One More Reason to Secure Your Wireless Network

In a federal court case decided earlier this year, United States v. Ahrndt, the court held that an individual had no reasonable expectation of privacy in the use of an unsecured wireless network. The details of this decision are instructive for those still looking at questions of network privacy and security.

This case had its start in 2007, when a woman referred to as JH was using her personal computer at her home in Oregon. She was connected to the internet via her own wireless network, but when her wireless network malfunctioned, her computer automatically picked up another nearby wireless network. JH opened the shared library and found a subfolder called “Dad’s Limewire Tunes.” JH opened “Dad’s Limewire Tunes” and observed files with names that indicated they were child pornography. That shared library was traced back to the defendant, Mr. Ahrndt, a convicted sex offender.

Ahrndt moved to surpress much of the evidence that was found on his computer, arguing that the Fourth Amendment provides a reasonable, subjective expectation of privacy in the contents of a shared iTunes library on a personal computer connected to an unsecured home wireless network.
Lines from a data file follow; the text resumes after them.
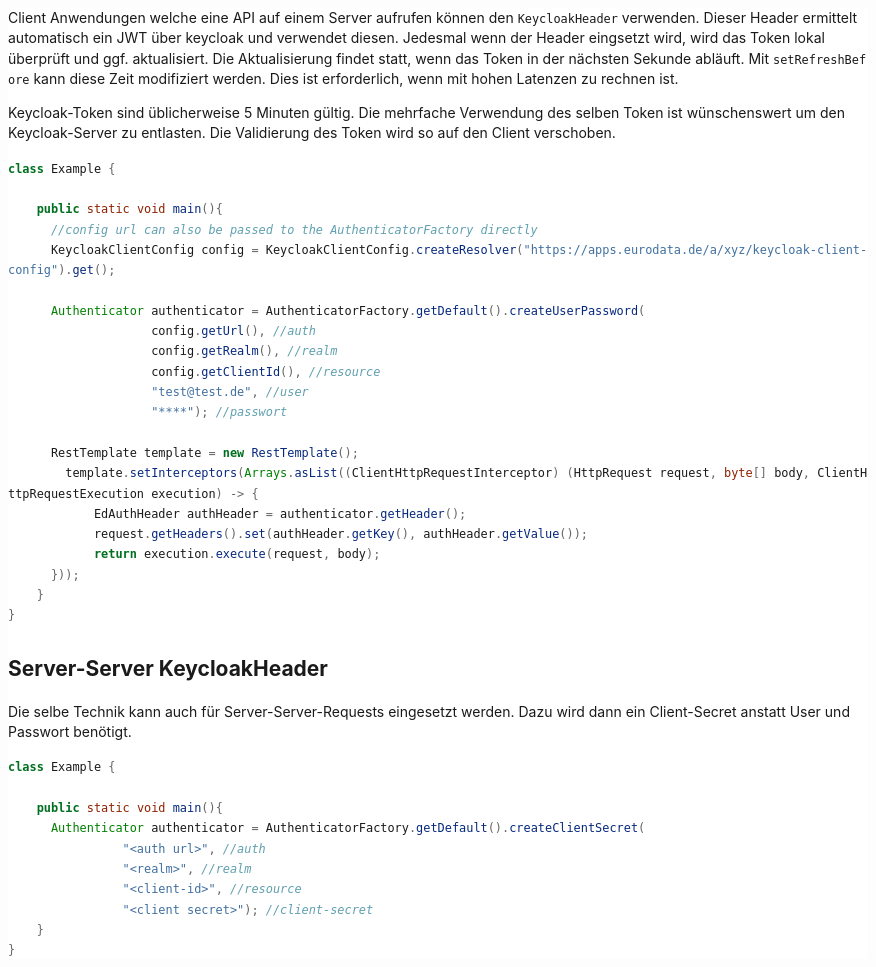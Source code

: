 Client Anwendungen welche eine API auf einem Server aufrufen können den `KeycloakHeader` verwenden.
Dieser Header ermittelt automatisch ein JWT über keycloak und verwendet diesen.
Jedesmal wenn der Header eingsetzt wird, wird das Token lokal überprüft und ggf. aktualisiert.
Die Aktualisierung findet statt, wenn das Token in der nächsten Sekunde abläuft.
Mit `setRefreshBefore` kann diese Zeit modifiziert werden.
Dies ist erforderlich, wenn mit hohen Latenzen zu rechnen ist.

Keycloak-Token sind üblicherweise 5 Minuten gültig. 
Die mehrfache Verwendung des selben Token ist wünschenswert um den Keycloak-Server zu entlasten.
Die Validierung des Token wird so auf den Client verschoben.

```java
class Example {
    
    public static void main(){
      //config url can also be passed to the AuthenticatorFactory directly 
      KeycloakClientConfig config = KeycloakClientConfig.createResolver("https://apps.eurodata.de/a/xyz/keycloak-client-config").get();
      
      Authenticator authenticator = AuthenticatorFactory.getDefault().createUserPassword(
                    config.getUrl(), //auth
                    config.getRealm(), //realm
                    config.getClientId(), //resource
                    "test@test.de", //user
                    "****"); //passwort
       
      RestTemplate template = new RestTemplate();
        template.setInterceptors(Arrays.asList((ClientHttpRequestInterceptor) (HttpRequest request, byte[] body, ClientHttpRequestExecution execution) -> {
            EdAuthHeader authHeader = authenticator.getHeader();
            request.getHeaders().set(authHeader.getKey(), authHeader.getValue());
            return execution.execute(request, body);
      }));
    }
}
```

## Server-Server KeycloakHeader

Die selbe Technik kann auch für Server-Server-Requests eingesetzt werden.
Dazu wird dann ein Client-Secret anstatt User und Passwort benötigt.


```java
class Example {
    
    public static void main(){
      Authenticator authenticator = AuthenticatorFactory.getDefault().createClientSecret(
                "<auth url>", //auth
                "<realm>", //realm
                "<client-id>", //resource
                "<client secret>"); //client-secret
    }
}
```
The court held that society recognizes a “lower expectation of privacy in information broadcast via an unsecured wireless network router than in information transmitted through a hardwired network or password-protected network.” The opinion went on to note that “[s]ociety’s recognition of a lower expectation of privacy in unsecured wireless networks, however, does not alone eliminate defendant’s right to privacy under the Fourth Amendment. In order to hold that defendant had no right to privacy, it is also necessary to find that society would not recognize as reasonable an expectation of privacy in the contents of a shared iTunes library available for streaming on an unsecured wireless network.” And that is precisely what the Court concluded: “When a person shares files on LimeWire, it is like leaving one’s documents in a box marked ‘free’ on a busy city street.”